U.S. Policy Shift in Syria?
3:02 PM, Jul 8, 2011 • By LEE SMITH
Syrian protestors greet US ambassador Robert Ford with roses as his car entered Hama this afternoon during the midst of more Friday protests against Syrian president Bashar al-Assad. Ford wished to show his solidarity with the opposition, but is he also signaling a change in American policy?
So far the administration has refrained from demanding Assad step down and counseled only that he open up a dialogue with the opposition, a dialogue that Ford himself has helped broker.The problem is that in contrast to this regime-generated opposition, the real opposition, those Syrians who are risking their lives in the streets of cities like Hama, don’t want dialogue with a ruling class that has killed well more than a thousand Syrian civilians. What the opposition wants, as it chants here, serenading Ford, is to “topple the regime.”

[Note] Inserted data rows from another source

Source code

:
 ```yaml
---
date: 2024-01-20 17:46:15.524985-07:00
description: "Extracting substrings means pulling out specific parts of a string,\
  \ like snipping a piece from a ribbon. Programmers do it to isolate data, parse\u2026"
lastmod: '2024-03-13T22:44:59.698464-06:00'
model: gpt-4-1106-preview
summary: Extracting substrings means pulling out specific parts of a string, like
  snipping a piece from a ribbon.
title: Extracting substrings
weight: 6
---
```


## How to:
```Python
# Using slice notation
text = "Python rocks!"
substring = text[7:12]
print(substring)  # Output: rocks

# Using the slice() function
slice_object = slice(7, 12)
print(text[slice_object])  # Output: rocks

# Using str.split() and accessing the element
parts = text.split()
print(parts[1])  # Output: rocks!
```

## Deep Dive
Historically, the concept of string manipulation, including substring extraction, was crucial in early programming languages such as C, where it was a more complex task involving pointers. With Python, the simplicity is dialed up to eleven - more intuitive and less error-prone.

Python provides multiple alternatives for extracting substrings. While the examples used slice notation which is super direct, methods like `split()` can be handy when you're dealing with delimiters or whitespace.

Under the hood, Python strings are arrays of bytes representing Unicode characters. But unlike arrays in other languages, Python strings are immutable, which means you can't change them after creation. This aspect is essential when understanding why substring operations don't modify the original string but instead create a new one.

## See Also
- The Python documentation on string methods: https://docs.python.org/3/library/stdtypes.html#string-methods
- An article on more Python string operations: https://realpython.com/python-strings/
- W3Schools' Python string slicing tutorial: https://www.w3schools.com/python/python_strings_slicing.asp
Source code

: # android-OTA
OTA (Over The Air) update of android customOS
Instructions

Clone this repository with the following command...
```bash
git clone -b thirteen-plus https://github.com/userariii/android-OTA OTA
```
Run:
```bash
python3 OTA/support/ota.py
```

Does the White House now want this as well, to see Assad pushed from power in Damascus? If so, why not say it already? Otherwise, why is Ford in Hama? Is it to lend protestors the shelter of an American diplomatic presence? Or maybe it is to prevent Assad from committing further outrages against his own people, violence that would make it even more difficult for Washington to put a positive spin on dialogue between Assad and the opposition. Or, maybe it’s just to silence critics of the administration, a White House that needs to show Ford is serving a useful purpose in Damascus and not merely lending prestige to a murderous regime. We’re waiting for the administration to clarify its Syria policy: if the US envoy is out in support of the opposition, does he agree with them as well?—that Assad has to go?